→ **PROBLEM DESCRIPTION**
Copy out every line of the records where the string "Zeigefinger" occurs.

→ **Items listed in a dataset**
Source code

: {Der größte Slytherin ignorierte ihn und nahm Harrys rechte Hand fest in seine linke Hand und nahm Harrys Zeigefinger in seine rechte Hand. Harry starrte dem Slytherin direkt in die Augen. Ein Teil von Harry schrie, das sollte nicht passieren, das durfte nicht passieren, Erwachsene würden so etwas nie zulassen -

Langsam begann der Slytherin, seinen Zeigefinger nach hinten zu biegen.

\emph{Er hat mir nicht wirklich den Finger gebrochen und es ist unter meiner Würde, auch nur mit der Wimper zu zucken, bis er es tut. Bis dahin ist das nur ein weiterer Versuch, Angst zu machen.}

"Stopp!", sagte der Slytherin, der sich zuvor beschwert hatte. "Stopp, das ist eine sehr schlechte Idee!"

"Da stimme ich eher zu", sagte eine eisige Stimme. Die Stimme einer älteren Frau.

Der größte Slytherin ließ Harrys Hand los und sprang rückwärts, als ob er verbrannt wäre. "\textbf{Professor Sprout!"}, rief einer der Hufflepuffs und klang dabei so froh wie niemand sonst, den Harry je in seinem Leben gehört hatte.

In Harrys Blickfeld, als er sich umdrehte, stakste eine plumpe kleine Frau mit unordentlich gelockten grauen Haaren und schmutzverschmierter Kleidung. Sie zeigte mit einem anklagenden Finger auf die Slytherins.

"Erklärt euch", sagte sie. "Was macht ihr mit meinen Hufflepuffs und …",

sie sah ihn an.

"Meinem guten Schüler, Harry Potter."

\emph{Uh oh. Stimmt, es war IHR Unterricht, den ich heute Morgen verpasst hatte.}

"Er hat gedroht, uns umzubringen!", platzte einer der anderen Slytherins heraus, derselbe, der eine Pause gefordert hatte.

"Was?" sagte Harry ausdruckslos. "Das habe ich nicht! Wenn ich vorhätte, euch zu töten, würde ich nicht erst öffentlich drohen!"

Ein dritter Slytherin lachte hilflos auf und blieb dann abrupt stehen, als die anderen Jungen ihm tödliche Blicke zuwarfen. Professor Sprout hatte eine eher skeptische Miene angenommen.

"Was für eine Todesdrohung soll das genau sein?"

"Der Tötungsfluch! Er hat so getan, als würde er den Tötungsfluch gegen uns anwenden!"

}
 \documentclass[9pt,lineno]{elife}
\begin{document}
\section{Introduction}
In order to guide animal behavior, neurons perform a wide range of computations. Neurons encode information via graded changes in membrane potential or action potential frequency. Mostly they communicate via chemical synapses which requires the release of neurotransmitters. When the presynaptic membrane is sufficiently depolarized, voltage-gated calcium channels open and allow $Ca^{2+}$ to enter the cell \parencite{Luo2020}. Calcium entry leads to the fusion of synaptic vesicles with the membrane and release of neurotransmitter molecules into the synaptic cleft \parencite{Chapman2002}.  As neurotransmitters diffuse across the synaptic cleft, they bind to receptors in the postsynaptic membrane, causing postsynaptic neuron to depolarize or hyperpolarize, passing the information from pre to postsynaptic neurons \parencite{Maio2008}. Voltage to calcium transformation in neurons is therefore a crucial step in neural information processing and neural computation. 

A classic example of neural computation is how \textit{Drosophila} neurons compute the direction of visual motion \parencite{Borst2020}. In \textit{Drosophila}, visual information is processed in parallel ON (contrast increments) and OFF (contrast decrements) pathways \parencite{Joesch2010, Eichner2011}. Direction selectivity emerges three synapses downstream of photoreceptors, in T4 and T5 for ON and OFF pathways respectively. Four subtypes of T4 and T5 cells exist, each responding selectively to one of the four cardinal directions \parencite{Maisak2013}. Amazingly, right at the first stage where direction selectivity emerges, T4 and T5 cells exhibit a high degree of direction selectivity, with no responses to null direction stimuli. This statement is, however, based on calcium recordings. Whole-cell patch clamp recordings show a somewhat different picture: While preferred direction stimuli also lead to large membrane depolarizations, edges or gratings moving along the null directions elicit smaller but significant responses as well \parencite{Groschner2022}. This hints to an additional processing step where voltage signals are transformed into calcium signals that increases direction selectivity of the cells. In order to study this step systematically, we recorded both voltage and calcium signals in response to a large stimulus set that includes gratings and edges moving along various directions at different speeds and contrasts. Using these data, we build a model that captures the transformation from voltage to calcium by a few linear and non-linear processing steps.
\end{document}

→ **TASK ANSWER**
: {Der größte Slytherin ignorierte ihn und nahm Harrys rechte Hand fest in seine linke Hand und nahm Harrys Zeigefinger in seine rechte Hand. Harry starrte dem Slytherin direkt in die Augen. Ein Teil von Harry schrie, das sollte nicht passieren, das durfte nicht passieren, Erwachsene würden so etwas nie zulassen -
Langsam begann der Slytherin, seinen Zeigefinger nach hinten zu biegen.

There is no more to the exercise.